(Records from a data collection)
..............................
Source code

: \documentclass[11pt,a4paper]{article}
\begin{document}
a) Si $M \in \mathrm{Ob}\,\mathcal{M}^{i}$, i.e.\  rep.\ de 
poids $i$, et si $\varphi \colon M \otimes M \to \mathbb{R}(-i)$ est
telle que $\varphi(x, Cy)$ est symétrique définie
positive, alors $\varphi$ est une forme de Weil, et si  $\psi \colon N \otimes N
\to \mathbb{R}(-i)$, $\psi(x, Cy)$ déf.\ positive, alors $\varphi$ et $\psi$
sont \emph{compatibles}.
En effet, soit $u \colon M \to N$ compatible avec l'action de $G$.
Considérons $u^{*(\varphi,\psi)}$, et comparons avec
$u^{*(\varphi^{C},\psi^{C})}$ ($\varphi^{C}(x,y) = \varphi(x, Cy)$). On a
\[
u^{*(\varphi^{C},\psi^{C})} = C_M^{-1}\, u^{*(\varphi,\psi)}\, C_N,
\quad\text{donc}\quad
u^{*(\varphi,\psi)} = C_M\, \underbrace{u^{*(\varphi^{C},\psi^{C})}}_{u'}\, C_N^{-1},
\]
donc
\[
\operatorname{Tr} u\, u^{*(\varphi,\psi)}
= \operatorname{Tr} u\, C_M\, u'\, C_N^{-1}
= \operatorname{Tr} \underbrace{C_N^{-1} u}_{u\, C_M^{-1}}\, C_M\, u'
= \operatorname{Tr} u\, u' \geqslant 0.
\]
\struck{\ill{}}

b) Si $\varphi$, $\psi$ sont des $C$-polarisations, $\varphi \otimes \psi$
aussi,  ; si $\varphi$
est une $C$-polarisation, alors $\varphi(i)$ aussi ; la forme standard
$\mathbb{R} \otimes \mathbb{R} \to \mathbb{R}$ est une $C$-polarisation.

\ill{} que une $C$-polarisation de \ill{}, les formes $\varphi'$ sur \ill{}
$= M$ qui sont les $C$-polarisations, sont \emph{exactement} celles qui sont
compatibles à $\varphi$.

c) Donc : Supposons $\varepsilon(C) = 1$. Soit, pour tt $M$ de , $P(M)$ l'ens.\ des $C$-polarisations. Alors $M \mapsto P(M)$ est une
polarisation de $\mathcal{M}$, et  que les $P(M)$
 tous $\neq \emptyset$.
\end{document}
..............................
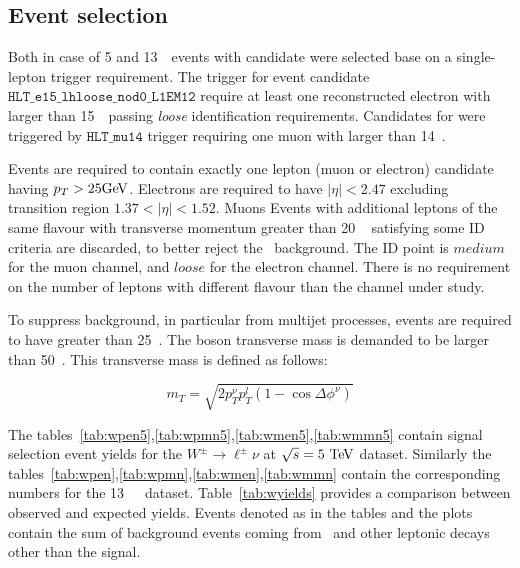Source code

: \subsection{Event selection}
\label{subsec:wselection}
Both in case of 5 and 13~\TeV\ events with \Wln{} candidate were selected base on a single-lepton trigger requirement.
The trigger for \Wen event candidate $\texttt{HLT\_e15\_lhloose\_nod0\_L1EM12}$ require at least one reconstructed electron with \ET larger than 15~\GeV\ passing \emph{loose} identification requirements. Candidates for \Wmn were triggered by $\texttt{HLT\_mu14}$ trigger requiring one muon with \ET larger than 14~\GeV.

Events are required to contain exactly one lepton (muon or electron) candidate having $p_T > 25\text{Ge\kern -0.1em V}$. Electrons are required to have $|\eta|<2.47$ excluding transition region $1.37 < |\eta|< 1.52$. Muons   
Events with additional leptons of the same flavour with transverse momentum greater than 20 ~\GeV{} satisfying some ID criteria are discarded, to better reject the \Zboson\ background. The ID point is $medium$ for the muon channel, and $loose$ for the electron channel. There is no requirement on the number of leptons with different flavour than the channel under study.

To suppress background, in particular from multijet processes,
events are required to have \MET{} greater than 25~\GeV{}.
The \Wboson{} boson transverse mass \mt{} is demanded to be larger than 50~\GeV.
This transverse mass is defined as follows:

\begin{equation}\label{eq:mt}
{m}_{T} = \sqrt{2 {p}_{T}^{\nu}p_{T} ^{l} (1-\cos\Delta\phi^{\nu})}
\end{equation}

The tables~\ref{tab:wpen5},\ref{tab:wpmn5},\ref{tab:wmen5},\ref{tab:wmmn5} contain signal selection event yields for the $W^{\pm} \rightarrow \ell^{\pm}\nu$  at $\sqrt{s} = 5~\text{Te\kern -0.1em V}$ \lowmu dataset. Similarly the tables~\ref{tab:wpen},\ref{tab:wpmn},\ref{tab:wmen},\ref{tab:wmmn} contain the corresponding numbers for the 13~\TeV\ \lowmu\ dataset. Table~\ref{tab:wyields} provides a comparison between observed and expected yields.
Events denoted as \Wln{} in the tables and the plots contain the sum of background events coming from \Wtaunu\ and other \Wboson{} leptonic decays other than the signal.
..............................
TASK OBJECTIVE: Send back an exact copy of only the lines from the line with "Both in case" up to and including the line with "Events are required to contain" in the data above.

EXPECTED ANSWER:
Both in case of 5 and 13~\TeV\ events with \Wln{} candidate were selected base on a single-lepton trigger requirement.
The trigger for \Wen event candidate $\texttt{HLT\_e15\_lhloose\_nod0\_L1EM12}$ require at least one reconstructed electron with \ET larger than 15~\GeV\ passing \emph{loose} identification requirements. Candidates for \Wmn were triggered by $\texttt{HLT\_mu14}$ trigger requiring one muon with \ET larger than 14~\GeV.

Events are required to contain exactly one lepton (muon or electron) candidate having $p_T > 25\text{Ge\kern -0.1em V}$. Electrons are required to have $|\eta|<2.47$ excluding transition region $1.37 < |\eta|< 1.52$. Muons   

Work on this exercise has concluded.